WHAT THE EXERCISE ASKS: Return every record below exactly as given, images excluded.

Data records:
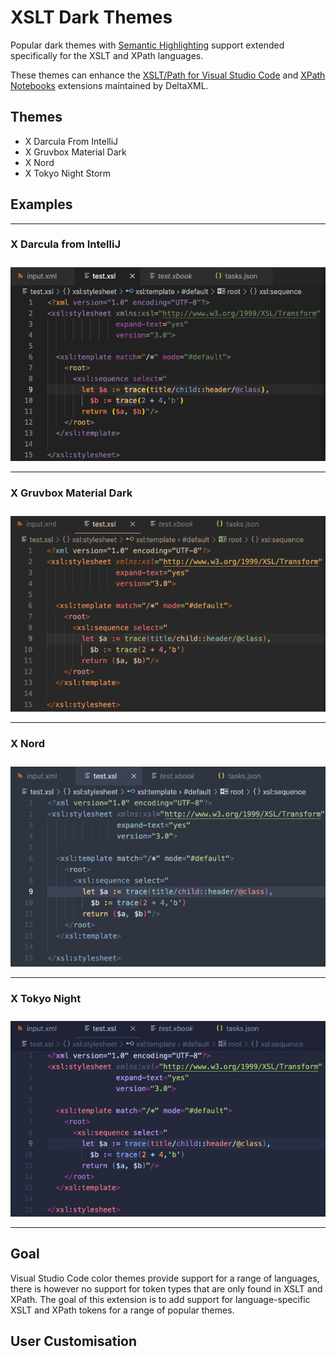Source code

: # XSLT Dark Themes

Popular dark themes with [Semantic Highlighting](https://code.visualstudio.com/api/language-extensions/semantic-highlight-guide) support extended specifically for the XSLT and XPath languages.

These themes can enhance the [XSLT/Path for Visual Studio Code](https://marketplace.visualstudio.com/items?itemName=deltaxml.xslt-xpath) and [XPath Notebooks](https://marketplace.visualstudio.com/items?itemName=deltaxml.xpath-notebook) extensions maintained by DeltaXML.

## Themes
- X Darcula From IntelliJ
- X Gruvbox Material Dark
- X Nord
- X Tokyo Night Storm

## Examples
---
### X Darcula from IntelliJ
<p><img src=images/darcula.png style="width:600px; padding-top:10px">

---
### X Gruvbox Material Dark
<p><img src=images/gruvbox.png style="width:600px; padding-top:10px">

---
###  X Nord
<p><img src=images/nord.png style="width:600px; padding-top:10px">

---
### X Tokyo Night
<p><img src=images/tokyo-night.png style="width:600px; padding-top:10px">

---

##  Goal

Visual Studio Code color themes provide support for a range of languages, there is however no support for token types that are only found in XSLT and XPath. The goal of this extension is to add support for language-specific XSLT and XPath tokens for a range of popular themes.

## User Customisation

YOUR RESPONSE:
Source code

: # XSLT Dark Themes

Popular dark themes with [Semantic Highlighting](https://code.visualstudio.com/api/language-extensions/semantic-highlight-guide) support extended specifically for the XSLT and XPath languages.

These themes can enhance the [XSLT/Path for Visual Studio Code](https://marketplace.visualstudio.com/items?itemName=deltaxml.xslt-xpath) and [XPath Notebooks](https://marketplace.visualstudio.com/items?itemName=deltaxml.xpath-notebook) extensions maintained by DeltaXML.

## Themes
- X Darcula From IntelliJ
- X Gruvbox Material Dark
- X Nord
- X Tokyo Night Storm

## Examples
---
### X Darcula from IntelliJ
<p><img src=images/darcula.png style="width:600px; padding-top:10px">

---
### X Gruvbox Material Dark
<p><img src=images/gruvbox.png style="width:600px; padding-top:10px">

---
###  X Nord
<p><img src=images/nord.png style="width:600px; padding-top:10px">

---
### X Tokyo Night
<p><img src=images/tokyo-night.png style="width:600px; padding-top:10px">

---

##  Goal

Visual Studio Code color themes provide support for a range of languages, there is however no support for token types that are only found in XSLT and XPath. The goal of this extension is to add support for language-specific XSLT and XPath tokens for a range of popular themes.

## User Customisation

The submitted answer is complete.